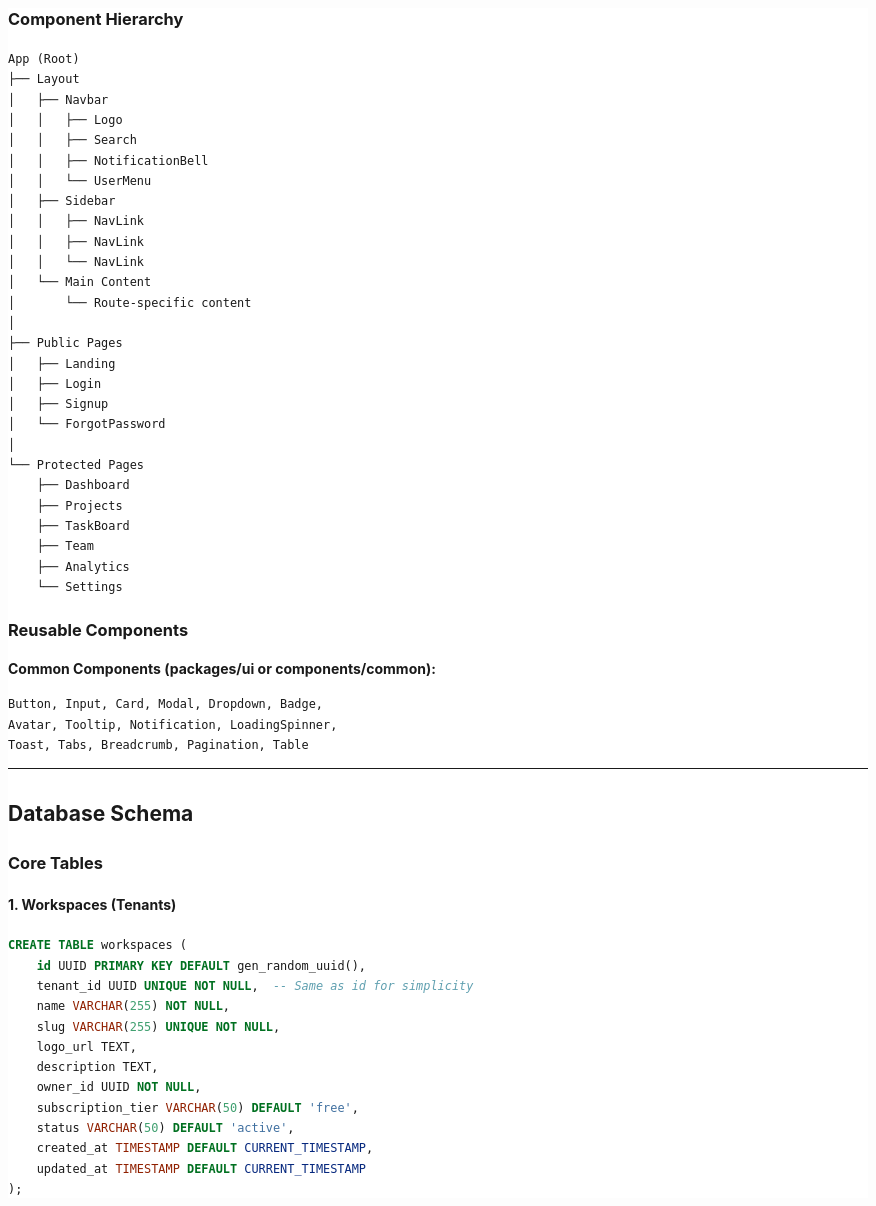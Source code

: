 
### Component Hierarchy

```
App (Root)
├── Layout
│   ├── Navbar
│   │   ├── Logo
│   │   ├── Search
│   │   ├── NotificationBell
│   │   └── UserMenu
│   ├── Sidebar
│   │   ├── NavLink
│   │   ├── NavLink
│   │   └── NavLink
│   └── Main Content
│       └── Route-specific content
│
├── Public Pages
│   ├── Landing
│   ├── Login
│   ├── Signup
│   └── ForgotPassword
│
└── Protected Pages
    ├── Dashboard
    ├── Projects
    ├── TaskBoard
    ├── Team
    ├── Analytics
    └── Settings
```

### Reusable Components

**Common Components (packages/ui or components/common):**
```
Button, Input, Card, Modal, Dropdown, Badge,
Avatar, Tooltip, Notification, LoadingSpinner,
Toast, Tabs, Breadcrumb, Pagination, Table
```

---

## Database Schema

### Core Tables

#### 1. Workspaces (Tenants)

```sql
CREATE TABLE workspaces (
    id UUID PRIMARY KEY DEFAULT gen_random_uuid(),
    tenant_id UUID UNIQUE NOT NULL,  -- Same as id for simplicity
    name VARCHAR(255) NOT NULL,
    slug VARCHAR(255) UNIQUE NOT NULL,
    logo_url TEXT,
    description TEXT,
    owner_id UUID NOT NULL,
    subscription_tier VARCHAR(50) DEFAULT 'free',
    status VARCHAR(50) DEFAULT 'active',
    created_at TIMESTAMP DEFAULT CURRENT_TIMESTAMP,
    updated_at TIMESTAMP DEFAULT CURRENT_TIMESTAMP
);
```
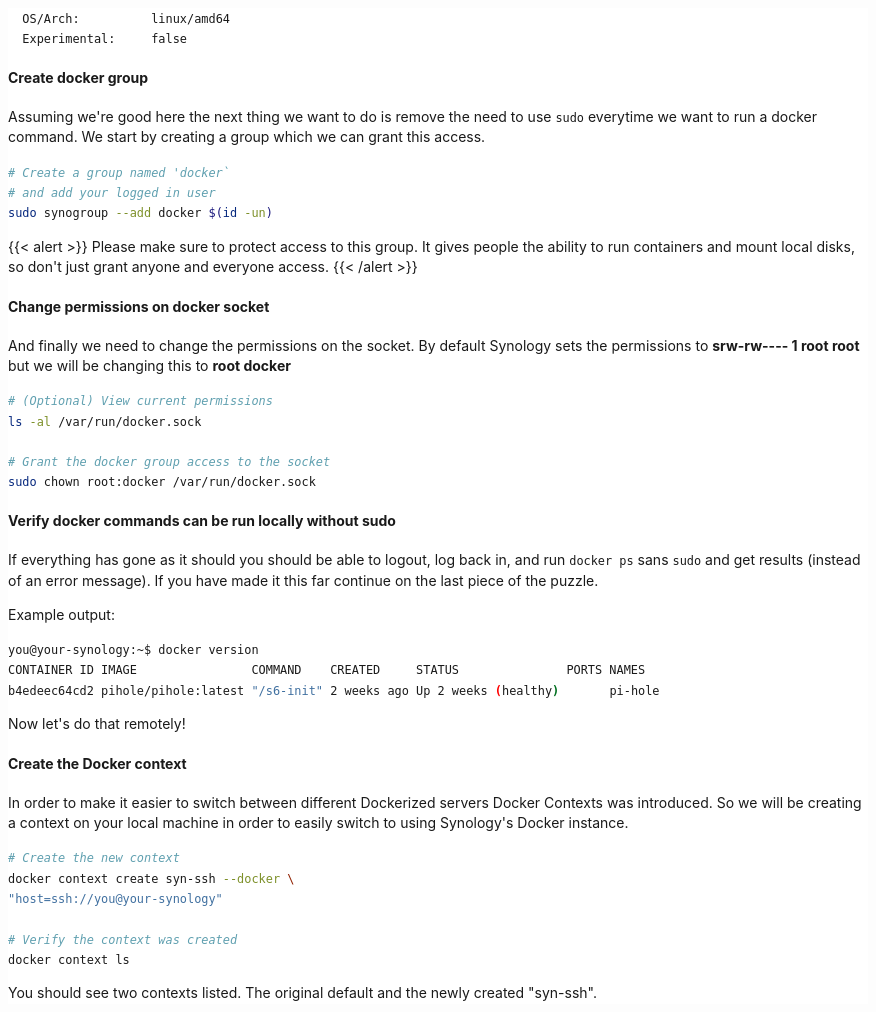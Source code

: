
 ``` bash {linenos=table,hl_lines=[13]}
  OS/Arch:          linux/amd64
  Experimental:     false
```

#### Create docker group
Assuming we're good here the next thing we want to do is remove the need to use `sudo` everytime we want to run a docker command.  We start by creating a group which we can grant this access.

``` bash {linenos=table}
# Create a group named 'docker`
# and add your logged in user
sudo synogroup --add docker $(id -un)
```

{{< alert >}}
Please make sure to protect access to this group.  It gives people the ability to run containers and mount local disks, so don't just grant anyone and everyone access.
{{< /alert >}}

#### Change permissions on docker socket
And finally we need to change the permissions on the socket. By default Synology sets the permissions to **srw-rw---- 1 root root** but we will be changing this to **root docker**

``` bash {linenos=table}
# (Optional) View current permissions
ls -al /var/run/docker.sock

# Grant the docker group access to the socket
sudo chown root:docker /var/run/docker.sock
```

#### Verify docker commands can be run locally without sudo
If everything has gone as it should you should be able to logout, log back in, and run `docker ps` sans `sudo` and get results (instead of an error message).  If you have made it this far continue on the last piece of the puzzle.

Example output:

``` bash {linenos=table}
you@your-synology:~$ docker version
CONTAINER ID IMAGE                COMMAND    CREATED     STATUS               PORTS NAMES
b4edeec64cd2 pihole/pihole:latest "/s6-init" 2 weeks ago Up 2 weeks (healthy)       pi-hole
```

Now let's do that remotely!

#### Create the Docker context
In order to make it easier to switch between different Dockerized servers Docker Contexts was introduced.  So we will be creating a context on your local machine in order to easily switch to using Synology's Docker instance.



``` bash {linenos=table}
# Create the new context
docker context create syn-ssh --docker \
"host=ssh://you@your-synology"

# Verify the context was created
docker context ls
```
You should see two contexts listed.  The original default and the newly created "syn-ssh".
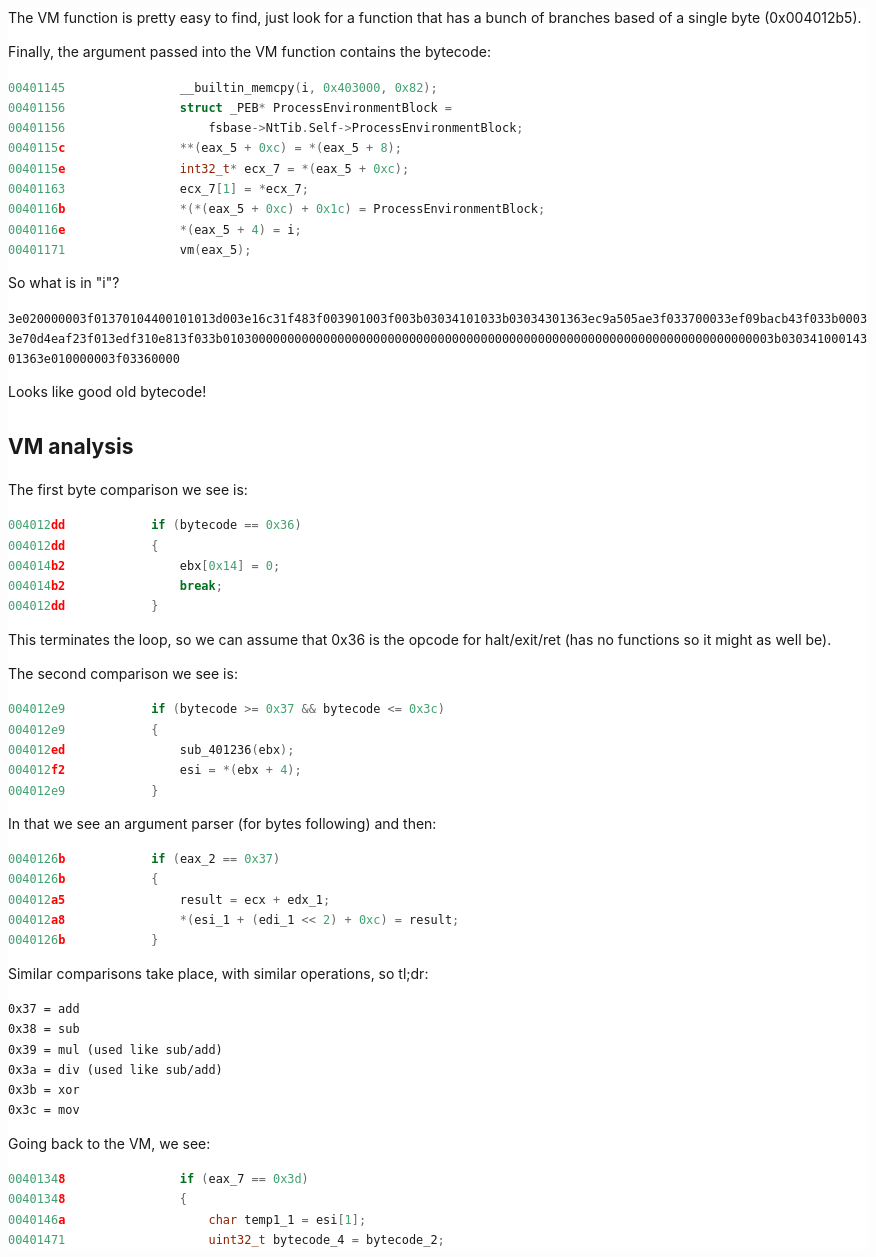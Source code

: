 The VM function is pretty easy to find, just look for a function that has a bunch of branches based of a single byte (0x004012b5). 

Finally, the argument passed into the VM function contains the bytecode:
```c
00401145                __builtin_memcpy(i, 0x403000, 0x82);
00401156                struct _PEB* ProcessEnvironmentBlock =
00401156                    fsbase->NtTib.Self->ProcessEnvironmentBlock;
0040115c                **(eax_5 + 0xc) = *(eax_5 + 8);
0040115e                int32_t* ecx_7 = *(eax_5 + 0xc);
00401163                ecx_7[1] = *ecx_7;
0040116b                *(*(eax_5 + 0xc) + 0x1c) = ProcessEnvironmentBlock;
0040116e                *(eax_5 + 4) = i;
00401171                vm(eax_5);
```
So what is in "i"?
```
3e020000003f01370104400101013d003e16c31f483f003901003f003b03034101033b03034301363ec9a505ae3f033700033ef09bacb43f033b00033e70d4eaf23f013edf310e813f033b01030000000000000000000000000000000000000000000000000000000000000000000000003b03034100014301363e010000003f03360000
```
Looks like good old bytecode!
## VM analysis
The first byte comparison we see is:
```c
004012dd            if (bytecode == 0x36)
004012dd            {
004014b2                ebx[0x14] = 0;
004014b2                break;
004012dd            }
```
This terminates the loop, so we can assume that 0x36 is the opcode for halt/exit/ret (has no functions so it might as well be). 

The second comparison we see is:
```c
004012e9            if (bytecode >= 0x37 && bytecode <= 0x3c)
004012e9            {
004012ed                sub_401236(ebx);
004012f2                esi = *(ebx + 4);
004012e9            }
```

In that we see an argument parser (for bytes following) and then:
```c
0040126b            if (eax_2 == 0x37)
0040126b            {
004012a5                result = ecx + edx_1;
004012a8                *(esi_1 + (edi_1 << 2) + 0xc) = result;
0040126b            }
```
Similar comparisons take place, with similar operations, so tl;dr:
```
0x37 = add
0x38 = sub
0x39 = mul (used like sub/add)
0x3a = div (used like sub/add)
0x3b = xor
0x3c = mov
```
Going back to the VM, we see:
```c
00401348                if (eax_7 == 0x3d)
00401348                {
0040146a                    char temp1_1 = esi[1];
00401471                    uint32_t bytecode_4 = bytecode_2;
```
• • • •
## DESCRIPTION OF THE TASK
Wherever "need" appears in the listing, report the line it is on.

## FINAL ANSWER
Assuming we're good here the next thing we want to do is remove the need to use `sudo` everytime we want to run a docker command.  We start by creating a group which we can grant this access.
And finally we need to change the permissions on the socket. By default Synology sets the permissions to **srw-rw---- 1 root root** but we will be changing this to **root docker**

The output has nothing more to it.